◆ **Your assignment**
Skip all pictures, then copy the lines from the start of the data through the line with "The RDFJS interface is", keeping both ends.

◆ **The records**
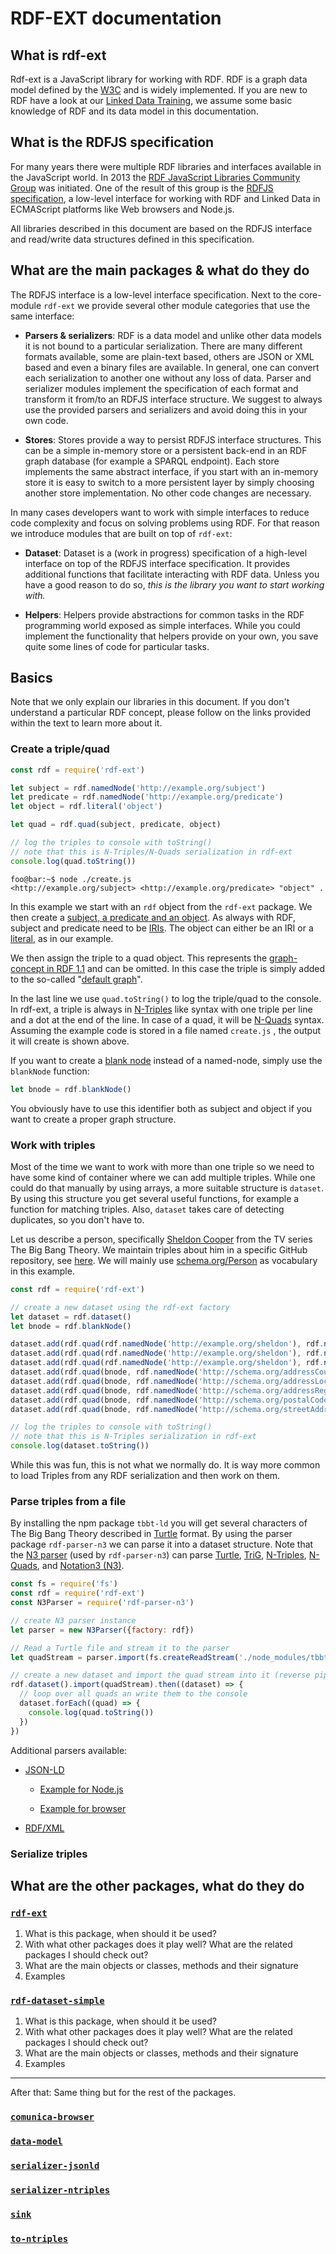 # RDF-EXT documentation

## What is rdf-ext

Rdf-ext is a JavaScript library for working with RDF. RDF is a graph data model defined by the [W3C](https://www.w3.org/standards/semanticweb/) and is widely implemented. If you are new to RDF have a look at our [Linked Data Training](https://github.com/zazuko/linked-data-training/blob/master/Resources.md), we assume some basic knowledge of RDF and its data model in this documentation.

## What is the RDFJS specification

For many years there were multiple RDF libraries and interfaces available in the JavaScript world. In 2013 the [RDF JavaScript Libraries Community Group](https://www.w3.org/community/rdfjs/) was initiated. One of the result of this group is the [RDFJS specification](http://rdf.js.org/), a low-level interface for working with RDF and Linked Data in ECMAScript platforms like Web browsers and Node.js.

All libraries described in this document are based on the RDFJS interface and read/write data structures defined in this specification.

## What are the main packages & what do they do

The RDFJS interface is a low-level interface specification. Next to the core-module `rdf-ext` we provide several other module categories that use the same interface:

* **Parsers & serializers**: RDF is a data model and unlike other data models it is not bound to a particular serialization. There are many different formats available, some are plain-text based, others are JSON or XML based and even a binary files are available. In general, one can convert each serialization to another one without any loss of data. Parser and serializer modules implement the specification of each format and transform it from/to an RDFJS interface structure. We suggest to always use the provided parsers and serializers and avoid doing this in your own code.

* **Stores**: Stores provide a way to persist RDFJS interface structures. This can be a simple in-memory store or a persistent back-end in an RDF graph database (for example a SPARQL endpoint). Each store implements the same abstract interface, if you start with an in-memory store it is easy to switch to a more persistent layer by simply choosing another store implementation. No other code changes are necessary.

In many cases developers want to work with simple interfaces to reduce code complexity and focus on solving problems using RDF. For that reason we introduce modules that are built on top of `rdf-ext`:

* **Dataset**: Dataset is a (work in progress) specification of a high-level interface on top of the RDFJS interface specification. It provides additional functions that facilitate interacting with RDF data. Unless you have a good reason to do so, *this is the library you want to start working with.*

* **Helpers**: Helpers provide abstractions for common tasks in the RDF programming world exposed as simple interfaces. While you could implement the functionality that helpers provide on your own, you save quite some lines of code for particular tasks.

## Basics

Note that we only explain our libraries in this document. If you don't understand a particular RDF concept, please follow on the links provided within the text to learn more about it.

### Create a triple/quad

```javascript
const rdf = require('rdf-ext')

let subject = rdf.namedNode('http://example.org/subject') 
let predicate = rdf.namedNode('http://example.org/predicate')
let object = rdf.literal('object')

let quad = rdf.quad(subject, predicate, object)

// log the triples to console with toString()
// note that this is N-Triples/N-Quads serialization in rdf-ext
console.log(quad.toString())
```

```shell 
foo@bar:~$ node ./create.js
<http://example.org/subject> <http://example.org/predicate> "object" .
```

In this example we start with an `rdf` object from the `rdf-ext` package. We then create a [subject, a predicate and an object](https://www.w3.org/TR/rdf11-primer/#section-triple). As always with RDF, subject and predicate need to be [IRIs](https://www.w3.org/TR/rdf11-primer/#section-IRI). The object can either be an IRI or a [literal](https://www.w3.org/TR/rdf11-primer/#section-literal), as in our example.

We then assign the triple to a quad object. This represents the [graph-concept in RDF 1.1](https://www.w3.org/TR/rdf11-primer/#section-multiple-graphs) and can be omitted. In this case the triple is simply added to the so-called "[default graph](http://rdf.js.org/#dom-quad-graph)".

In the last line we use `quad.toString()` to log the triple/quad to the console. In rdf-ext, a triple is always in [N-Triples](https://www.w3.org/TR/rdf11-primer/#section-n-triples) like syntax with one triple per line and a dot at the end of the line. In case of a quad, it will be [N-Quads](https://www.w3.org/TR/n-quads/) syntax. Assuming the example code is stored in a file named `create.js` , the output it will create is shown above.

If you want to create a [blank node](https://www.w3.org/TR/rdf11-primer/#section-blank-node) instead of a named-node, simply use the `blankNode` function:

```javascript
let bnode = rdf.blankNode()
```

You obviously have to use this identifier both as subject and object if you want to create a proper graph structure.

### Work with triples

Most of the time we want to work with more than one triple so we need to have some kind of container where we can add multiple triples. While one could do that manually by using arrays, a more suitable structure is `dataset`. By using this structure you get several useful functions, for example a function for matching triples. Also, `dataset` takes care of detecting duplicates, so you don't have to.

Let us describe a person, specifically [Sheldon Cooper](https://en.wikipedia.org/wiki/Sheldon_Cooper) from the TV series The Big Bang Theory. We maintain triples about him in a specific GitHub repository, see [here](https://github.com/zazuko/tbbt-ld/blob/master/data/person/sheldon-cooper.ttl). We will mainly use [schema.org/Person](https://schema.org/Person) as vocabulary in this example.

```javascript
const rdf = require('rdf-ext')

// create a new dataset using the rdf-ext factory
let dataset = rdf.dataset()
let bnode = rdf.blankNode()

dataset.add(rdf.quad(rdf.namedNode('http://example.org/sheldon'), rdf.namedNode('http://schema.org/givenName'), rdf.literal('Sheldon')))
dataset.add(rdf.quad(rdf.namedNode('http://example.org/sheldon'), rdf.namedNode('http://schema.org/familyName'), rdf.literal('Cooper')))
dataset.add(rdf.quad(rdf.namedNode('http://example.org/sheldon'), rdf.namedNode('http://schema.org/address'), bnode))
dataset.add(rdf.quad(bnode, rdf.namedNode('http://schema.org/addressCountry'), rdf.literal('US')))
dataset.add(rdf.quad(bnode, rdf.namedNode('http://schema.org/addressLocality'), rdf.literal('Pasadena')))
dataset.add(rdf.quad(bnode, rdf.namedNode('http://schema.org/addressRegion'), rdf.literal('CA')))
dataset.add(rdf.quad(bnode, rdf.namedNode('http://schema.org/postalCode'), rdf.literal('91104')))
dataset.add(rdf.quad(bnode, rdf.namedNode('http://schema.org/streetAddress'), rdf.literal('2311 North Los Robles Avenue, Aparment 4A')))

// log the triples to console with toString()
// note that this is N-Triples serialization in rdf-ext
console.log(dataset.toString())

```

While this was fun, this is not what we normally do. It is way more common to load Triples from any RDF serialization and then work on them.

### Parse triples from a file

By installing the npm package `tbbt-ld` you will get several characters of The Big Bang Theory described in [Turtle](https://www.w3.org/TR/turtle/) format. By using the parser package `rdf-parser-n3` we can parse it into a dataset structure. Note that the [N3 parser](https://github.com/rdfjs/N3.js) (used by `rdf-parser-n3`) can parse [Turtle](https://www.w3.org/TR/turtle/), [TriG](https://www.w3.org/TR/trig/), [N-Triples](https://www.w3.org/TR/n-triples/), [N-Quads](https://www.w3.org/TR/n-quads/), and [Notation3 (N3)](https://www.w3.org/TeamSubmission/n3/).

```javascript
const fs = require('fs')
const rdf = require('rdf-ext')
const N3Parser = require('rdf-parser-n3')

// create N3 parser instance
let parser = new N3Parser({factory: rdf})

// Read a Turtle file and stream it to the parser
let quadStream = parser.import(fs.createReadStream('./node_modules/tbbt-ld/data/person/sheldon-cooper.ttl'))

// create a new dataset and import the quad stream into it (reverse pipe) with Promise API
rdf.dataset().import(quadStream).then((dataset) => {
  // loop over all quads an write them to the console
  dataset.forEach((quad) => {
    console.log(quad.toString())
  })
})

```

 Additional parsers available:

* [JSON-LD](https://github.com/rdfjs/parser-jsonld)

  * [Example for Node.js](https://github.com/rdf-ext/rdf-examples/blob/develop/parse-jsonld-to-dataset.js)

  * [Example for browser](https://github.com/rdf-ext/rdf-examples/blob/develop/parse-jsonld-to-dataset.html)

* [RDF/XML](RDF/XML)

### Serialize triples



## What are the other packages, what do they do

### [`rdf-ext`](https://github.com/rdf-ext/rdf-ext)

1. What is this package, when should it be used?
2. With what other packages does it play well? What are the related packages I should check out?
3. What are the main objects or classes, methods and their signature
4. Examples

### [`rdf-dataset-simple`](https://github.com/rdf-ext/rdf-dataset-simple)

1. What is this package, when should it be used?
2. With what other packages does it play well? What are the related packages I should check out?
3. What are the main objects or classes, methods and their signature
4. Examples

---

After that: Same thing but for the rest of the packages.

### [`comunica-browser`](https://github.com/rdfjs/comunica-browser)

### [`data-model`](https://github.com/rdfjs/data-model)

### [`serializer-jsonld`](https://github.com/rdfjs/serializer-jsonld)

### [`serializer-ntriples`](https://github.com/rdfjs/serializer-ntriples)

### [`sink`](https://github.com/rdfjs/sink)

### [`to-ntriples`](https://github.com/rdfjs/to-ntriples)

◆ **Response**
 # RDF-EXT documentation

## What is rdf-ext

Rdf-ext is a JavaScript library for working with RDF. RDF is a graph data model defined by the [W3C](https://www.w3.org/standards/semanticweb/) and is widely implemented. If you are new to RDF have a look at our [Linked Data Training](https://github.com/zazuko/linked-data-training/blob/master/Resources.md), we assume some basic knowledge of RDF and its data model in this documentation.

## What is the RDFJS specification

For many years there were multiple RDF libraries and interfaces available in the JavaScript world. In 2013 the [RDF JavaScript Libraries Community Group](https://www.w3.org/community/rdfjs/) was initiated. One of the result of this group is the [RDFJS specification](http://rdf.js.org/), a low-level interface for working with RDF and Linked Data in ECMAScript platforms like Web browsers and Node.js.

All libraries described in this document are based on the RDFJS interface and read/write data structures defined in this specification.

## What are the main packages & what do they do

The RDFJS interface is a low-level interface specification. Next to the core-module `rdf-ext` we provide several other module categories that use the same interface:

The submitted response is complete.